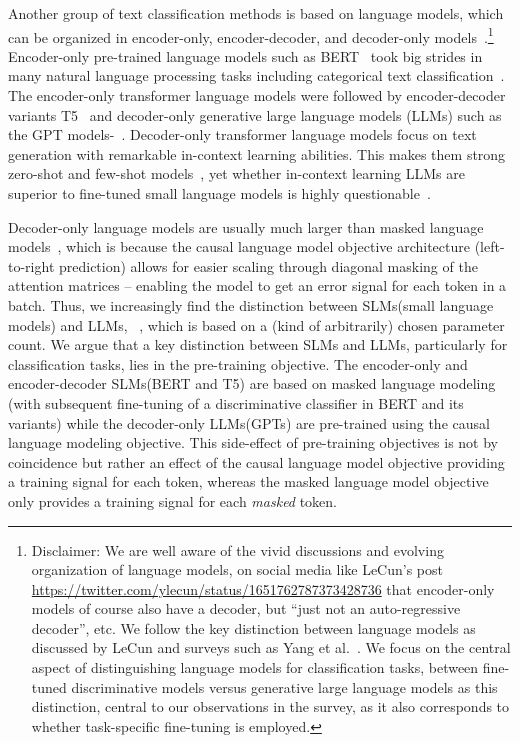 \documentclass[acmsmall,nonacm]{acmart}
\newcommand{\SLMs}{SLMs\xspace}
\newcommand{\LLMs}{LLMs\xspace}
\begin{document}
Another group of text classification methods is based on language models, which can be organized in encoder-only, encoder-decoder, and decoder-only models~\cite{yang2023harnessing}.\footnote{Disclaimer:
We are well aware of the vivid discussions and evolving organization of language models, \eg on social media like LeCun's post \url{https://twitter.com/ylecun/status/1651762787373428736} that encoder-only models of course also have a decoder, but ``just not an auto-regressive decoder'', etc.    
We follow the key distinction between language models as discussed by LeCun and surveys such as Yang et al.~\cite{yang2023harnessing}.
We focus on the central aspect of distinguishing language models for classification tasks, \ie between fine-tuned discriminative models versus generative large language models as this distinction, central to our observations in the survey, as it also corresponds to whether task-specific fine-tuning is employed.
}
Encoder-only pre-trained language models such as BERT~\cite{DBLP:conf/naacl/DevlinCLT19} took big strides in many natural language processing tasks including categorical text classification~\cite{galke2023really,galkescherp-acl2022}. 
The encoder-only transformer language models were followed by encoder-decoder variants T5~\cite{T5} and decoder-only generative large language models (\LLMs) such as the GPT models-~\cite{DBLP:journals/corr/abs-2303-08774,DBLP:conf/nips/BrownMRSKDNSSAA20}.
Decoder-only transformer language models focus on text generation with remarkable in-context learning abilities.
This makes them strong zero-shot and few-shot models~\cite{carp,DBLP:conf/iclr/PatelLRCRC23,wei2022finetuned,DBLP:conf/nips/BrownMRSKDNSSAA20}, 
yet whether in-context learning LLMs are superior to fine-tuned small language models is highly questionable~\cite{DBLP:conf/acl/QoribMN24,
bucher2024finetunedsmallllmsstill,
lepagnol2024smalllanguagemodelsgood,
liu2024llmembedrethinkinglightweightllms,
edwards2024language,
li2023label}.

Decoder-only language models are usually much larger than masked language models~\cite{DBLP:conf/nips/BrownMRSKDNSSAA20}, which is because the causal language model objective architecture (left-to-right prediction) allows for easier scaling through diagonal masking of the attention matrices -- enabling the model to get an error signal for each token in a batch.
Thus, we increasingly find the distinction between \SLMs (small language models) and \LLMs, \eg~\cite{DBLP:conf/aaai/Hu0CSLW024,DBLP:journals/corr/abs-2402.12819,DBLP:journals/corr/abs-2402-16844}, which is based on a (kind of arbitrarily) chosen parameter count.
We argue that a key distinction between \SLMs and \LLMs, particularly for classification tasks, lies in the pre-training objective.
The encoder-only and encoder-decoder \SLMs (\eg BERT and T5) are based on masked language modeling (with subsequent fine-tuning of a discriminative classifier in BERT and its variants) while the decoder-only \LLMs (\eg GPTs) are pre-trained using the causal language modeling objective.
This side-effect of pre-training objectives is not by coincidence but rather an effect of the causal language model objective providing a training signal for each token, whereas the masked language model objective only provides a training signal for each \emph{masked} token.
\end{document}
...
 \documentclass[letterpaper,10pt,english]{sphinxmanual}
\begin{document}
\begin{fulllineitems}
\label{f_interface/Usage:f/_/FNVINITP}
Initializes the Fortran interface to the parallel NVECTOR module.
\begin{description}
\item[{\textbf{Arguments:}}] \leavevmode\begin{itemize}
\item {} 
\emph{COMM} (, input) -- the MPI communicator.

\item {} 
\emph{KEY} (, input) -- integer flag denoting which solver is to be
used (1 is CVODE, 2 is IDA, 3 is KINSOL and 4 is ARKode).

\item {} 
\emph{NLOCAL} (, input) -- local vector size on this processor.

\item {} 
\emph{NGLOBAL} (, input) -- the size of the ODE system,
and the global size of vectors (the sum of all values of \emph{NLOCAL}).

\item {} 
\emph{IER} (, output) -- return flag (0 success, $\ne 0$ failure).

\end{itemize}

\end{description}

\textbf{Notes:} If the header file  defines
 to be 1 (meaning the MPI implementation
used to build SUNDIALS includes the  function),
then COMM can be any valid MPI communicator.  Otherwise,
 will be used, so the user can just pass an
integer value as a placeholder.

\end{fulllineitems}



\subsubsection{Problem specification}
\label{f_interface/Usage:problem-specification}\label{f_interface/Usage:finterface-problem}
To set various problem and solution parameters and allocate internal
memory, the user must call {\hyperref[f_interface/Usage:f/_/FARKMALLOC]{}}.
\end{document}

Task brief:
From the data above, copy each line with the string "nips" in it.

Solution to the exercise:
The encoder-only transformer language models were followed by encoder-decoder variants T5~\cite{T5} and decoder-only generative large language models (\LLMs) such as the GPT models-~\cite{DBLP:journals/corr/abs-2303-08774,DBLP:conf/nips/BrownMRSKDNSSAA20}.
This makes them strong zero-shot and few-shot models~\cite{carp,DBLP:conf/iclr/PatelLRCRC23,wei2022finetuned,DBLP:conf/nips/BrownMRSKDNSSAA20}, 
Decoder-only language models are usually much larger than masked language models~\cite{DBLP:conf/nips/BrownMRSKDNSSAA20}, which is because the causal language model objective architecture (left-to-right prediction) allows for easier scaling through diagonal masking of the attention matrices -- enabling the model to get an error signal for each token in a batch.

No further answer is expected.